-- Work order --
Return every record verbatim.

-- Task input --
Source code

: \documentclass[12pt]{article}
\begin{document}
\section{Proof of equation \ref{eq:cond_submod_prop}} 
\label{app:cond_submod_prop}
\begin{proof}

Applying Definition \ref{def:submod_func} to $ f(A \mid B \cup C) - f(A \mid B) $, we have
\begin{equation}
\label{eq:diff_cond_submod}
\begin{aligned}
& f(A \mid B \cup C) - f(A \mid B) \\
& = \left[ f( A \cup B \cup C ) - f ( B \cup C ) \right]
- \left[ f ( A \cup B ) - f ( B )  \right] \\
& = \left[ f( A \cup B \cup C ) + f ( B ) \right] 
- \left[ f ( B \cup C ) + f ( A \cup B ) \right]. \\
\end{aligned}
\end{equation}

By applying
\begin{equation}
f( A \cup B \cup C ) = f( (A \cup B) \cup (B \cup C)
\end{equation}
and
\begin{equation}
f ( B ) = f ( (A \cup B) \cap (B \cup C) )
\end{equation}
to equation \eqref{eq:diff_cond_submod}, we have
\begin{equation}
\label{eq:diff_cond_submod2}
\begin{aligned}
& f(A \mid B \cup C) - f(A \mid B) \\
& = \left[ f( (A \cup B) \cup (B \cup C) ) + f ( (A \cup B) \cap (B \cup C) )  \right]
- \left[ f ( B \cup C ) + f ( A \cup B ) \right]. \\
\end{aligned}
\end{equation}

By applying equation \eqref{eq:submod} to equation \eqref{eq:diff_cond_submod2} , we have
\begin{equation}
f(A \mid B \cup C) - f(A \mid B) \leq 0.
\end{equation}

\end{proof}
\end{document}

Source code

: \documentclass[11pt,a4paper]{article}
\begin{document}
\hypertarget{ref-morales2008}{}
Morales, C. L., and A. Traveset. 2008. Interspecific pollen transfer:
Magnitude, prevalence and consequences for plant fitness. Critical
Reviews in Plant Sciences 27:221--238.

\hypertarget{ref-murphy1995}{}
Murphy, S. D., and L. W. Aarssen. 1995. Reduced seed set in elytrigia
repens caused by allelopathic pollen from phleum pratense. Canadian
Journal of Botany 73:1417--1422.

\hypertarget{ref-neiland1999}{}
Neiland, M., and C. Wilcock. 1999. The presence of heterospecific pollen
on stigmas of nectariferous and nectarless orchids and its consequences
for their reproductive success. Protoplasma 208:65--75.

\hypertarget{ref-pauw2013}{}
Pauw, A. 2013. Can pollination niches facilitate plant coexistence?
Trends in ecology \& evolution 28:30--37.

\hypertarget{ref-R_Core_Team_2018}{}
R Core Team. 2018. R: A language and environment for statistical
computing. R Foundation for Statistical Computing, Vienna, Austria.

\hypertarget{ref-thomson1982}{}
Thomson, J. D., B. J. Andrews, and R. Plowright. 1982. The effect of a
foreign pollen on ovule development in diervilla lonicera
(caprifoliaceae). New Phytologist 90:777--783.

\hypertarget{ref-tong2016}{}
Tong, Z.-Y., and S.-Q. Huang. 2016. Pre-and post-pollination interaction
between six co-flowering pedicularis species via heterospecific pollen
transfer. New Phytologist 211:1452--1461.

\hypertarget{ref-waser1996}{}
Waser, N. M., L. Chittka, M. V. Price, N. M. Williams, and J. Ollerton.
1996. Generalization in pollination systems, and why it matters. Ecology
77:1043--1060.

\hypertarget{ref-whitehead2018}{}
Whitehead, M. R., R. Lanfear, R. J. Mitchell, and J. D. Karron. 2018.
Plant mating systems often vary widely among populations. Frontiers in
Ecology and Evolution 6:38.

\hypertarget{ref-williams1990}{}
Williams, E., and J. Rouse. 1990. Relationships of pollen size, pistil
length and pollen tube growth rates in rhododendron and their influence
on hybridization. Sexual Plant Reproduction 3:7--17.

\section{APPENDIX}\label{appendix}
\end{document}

-- Response to the exercise --
Source code

: \documentclass[12pt]{article}
\begin{document}
\section{Proof of equation \ref{eq:cond_submod_prop}} 
\label{app:cond_submod_prop}
\begin{proof}

Applying Definition \ref{def:submod_func} to $ f(A \mid B \cup C) - f(A \mid B) $, we have
\begin{equation}
\label{eq:diff_cond_submod}
\begin{aligned}
& f(A \mid B \cup C) - f(A \mid B) \\
& = \left[ f( A \cup B \cup C ) - f ( B \cup C ) \right]
- \left[ f ( A \cup B ) - f ( B )  \right] \\
& = \left[ f( A \cup B \cup C ) + f ( B ) \right] 
- \left[ f ( B \cup C ) + f ( A \cup B ) \right]. \\
\end{aligned}
\end{equation}

By applying
\begin{equation}
f( A \cup B \cup C ) = f( (A \cup B) \cup (B \cup C)
\end{equation}
and
\begin{equation}
f ( B ) = f ( (A \cup B) \cap (B \cup C) )
\end{equation}
to equation \eqref{eq:diff_cond_submod}, we have
\begin{equation}
\label{eq:diff_cond_submod2}
\begin{aligned}
& f(A \mid B \cup C) - f(A \mid B) \\
& = \left[ f( (A \cup B) \cup (B \cup C) ) + f ( (A \cup B) \cap (B \cup C) )  \right]
- \left[ f ( B \cup C ) + f ( A \cup B ) \right]. \\
\end{aligned}
\end{equation}

By applying equation \eqref{eq:submod} to equation \eqref{eq:diff_cond_submod2} , we have
\begin{equation}
f(A \mid B \cup C) - f(A \mid B) \leq 0.
\end{equation}

\end{proof}
\end{document}

Source code

: \documentclass[11pt,a4paper]{article}
\begin{document}
\hypertarget{ref-morales2008}{}
Morales, C. L., and A. Traveset. 2008. Interspecific pollen transfer:
Magnitude, prevalence and consequences for plant fitness. Critical
Reviews in Plant Sciences 27:221--238.

\hypertarget{ref-murphy1995}{}
Murphy, S. D., and L. W. Aarssen. 1995. Reduced seed set in elytrigia
repens caused by allelopathic pollen from phleum pratense. Canadian
Journal of Botany 73:1417--1422.

\hypertarget{ref-neiland1999}{}
Neiland, M., and C. Wilcock. 1999. The presence of heterospecific pollen
on stigmas of nectariferous and nectarless orchids and its consequences
for their reproductive success. Protoplasma 208:65--75.

\hypertarget{ref-pauw2013}{}
Pauw, A. 2013. Can pollination niches facilitate plant coexistence?
Trends in ecology \& evolution 28:30--37.

\hypertarget{ref-R_Core_Team_2018}{}
R Core Team. 2018. R: A language and environment for statistical
computing. R Foundation for Statistical Computing, Vienna, Austria.

\hypertarget{ref-thomson1982}{}
Thomson, J. D., B. J. Andrews, and R. Plowright. 1982. The effect of a
foreign pollen on ovule development in diervilla lonicera
(caprifoliaceae). New Phytologist 90:777--783.

\hypertarget{ref-tong2016}{}
Tong, Z.-Y., and S.-Q. Huang. 2016. Pre-and post-pollination interaction
between six co-flowering pedicularis species via heterospecific pollen
transfer. New Phytologist 211:1452--1461.

\hypertarget{ref-waser1996}{}
Waser, N. M., L. Chittka, M. V. Price, N. M. Williams, and J. Ollerton.
1996. Generalization in pollination systems, and why it matters. Ecology
77:1043--1060.

\hypertarget{ref-whitehead2018}{}
Whitehead, M. R., R. Lanfear, R. J. Mitchell, and J. D. Karron. 2018.
Plant mating systems often vary widely among populations. Frontiers in
Ecology and Evolution 6:38.

\hypertarget{ref-williams1990}{}
Williams, E., and J. Rouse. 1990. Relationships of pollen size, pistil
length and pollen tube growth rates in rhododendron and their influence
on hybridization. Sexual Plant Reproduction 3:7--17.

\section{APPENDIX}\label{appendix}
\end{document}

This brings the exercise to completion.